“Signore, io non sono degno che tu entri sotto il mio tetto …”

2 Dicembre Lunedì I^ Settimana di avvento
DAL VANGELO SECONDO MATTEO (Mt 8, 5-11)
In quel tempo, entrato Gesù in Cafàrnao, gli venne incontro un centurione che lo scongiurava e diceva: «Signore, il mio servo è in casa, a letto, paralizzato e soffre terribilmente». Gli disse: «Verrò e lo guarirò». Ma il centurione rispose: «Signore, io non sono degno che tu entri sotto il mio tetto, ma di’ soltanto una parola e il mio servo sarà guarito. Pur essendo anch’io un subalterno, ho dei soldati sotto di me e dico a uno: “Va’!”, ed egli va; e a un altro: “Vieni!”, ed egli viene; e al mio servo: “Fa’ questo!”, ed egli lo fa».

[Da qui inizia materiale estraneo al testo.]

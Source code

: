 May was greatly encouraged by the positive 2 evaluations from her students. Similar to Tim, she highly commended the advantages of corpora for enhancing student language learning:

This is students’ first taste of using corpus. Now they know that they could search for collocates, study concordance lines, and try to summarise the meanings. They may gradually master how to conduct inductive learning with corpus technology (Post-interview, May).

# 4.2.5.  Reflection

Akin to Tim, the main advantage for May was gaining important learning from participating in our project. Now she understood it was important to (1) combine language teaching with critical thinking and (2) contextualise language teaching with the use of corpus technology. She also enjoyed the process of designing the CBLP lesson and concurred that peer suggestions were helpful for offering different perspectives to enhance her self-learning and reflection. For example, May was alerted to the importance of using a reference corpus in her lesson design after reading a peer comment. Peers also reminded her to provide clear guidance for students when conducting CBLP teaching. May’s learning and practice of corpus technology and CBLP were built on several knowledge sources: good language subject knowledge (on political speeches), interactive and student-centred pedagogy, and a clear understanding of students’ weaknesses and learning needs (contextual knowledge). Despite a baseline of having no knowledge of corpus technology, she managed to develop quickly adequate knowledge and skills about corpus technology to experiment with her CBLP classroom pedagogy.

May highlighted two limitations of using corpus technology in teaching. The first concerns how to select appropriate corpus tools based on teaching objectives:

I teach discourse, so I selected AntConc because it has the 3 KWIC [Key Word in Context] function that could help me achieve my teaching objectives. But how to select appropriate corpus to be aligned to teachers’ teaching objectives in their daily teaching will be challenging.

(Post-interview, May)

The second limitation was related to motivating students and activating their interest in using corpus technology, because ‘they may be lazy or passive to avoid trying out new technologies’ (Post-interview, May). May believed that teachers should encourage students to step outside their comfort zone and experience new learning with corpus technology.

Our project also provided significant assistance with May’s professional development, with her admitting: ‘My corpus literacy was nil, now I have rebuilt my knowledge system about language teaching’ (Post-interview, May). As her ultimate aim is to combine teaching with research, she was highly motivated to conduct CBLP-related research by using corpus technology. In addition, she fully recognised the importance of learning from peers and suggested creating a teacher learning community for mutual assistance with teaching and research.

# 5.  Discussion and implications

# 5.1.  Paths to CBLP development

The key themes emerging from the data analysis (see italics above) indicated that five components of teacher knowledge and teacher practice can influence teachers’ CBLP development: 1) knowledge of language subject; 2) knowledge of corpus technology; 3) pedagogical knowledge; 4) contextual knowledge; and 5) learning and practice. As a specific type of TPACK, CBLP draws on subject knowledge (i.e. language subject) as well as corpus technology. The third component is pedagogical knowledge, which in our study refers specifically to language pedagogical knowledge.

Ascoltandolo, Gesù si meravigliò e disse a quelli che lo seguivano: «In verità io vi dico, in Israele non ho trovato nessuno con una fede così grande! Ora io vi dico che molti verranno dall’oriente e dall’occidente e siederanno a mensa con Abramo, Isacco e Giacobbe nel regno dei cieli».
Parola del Signore.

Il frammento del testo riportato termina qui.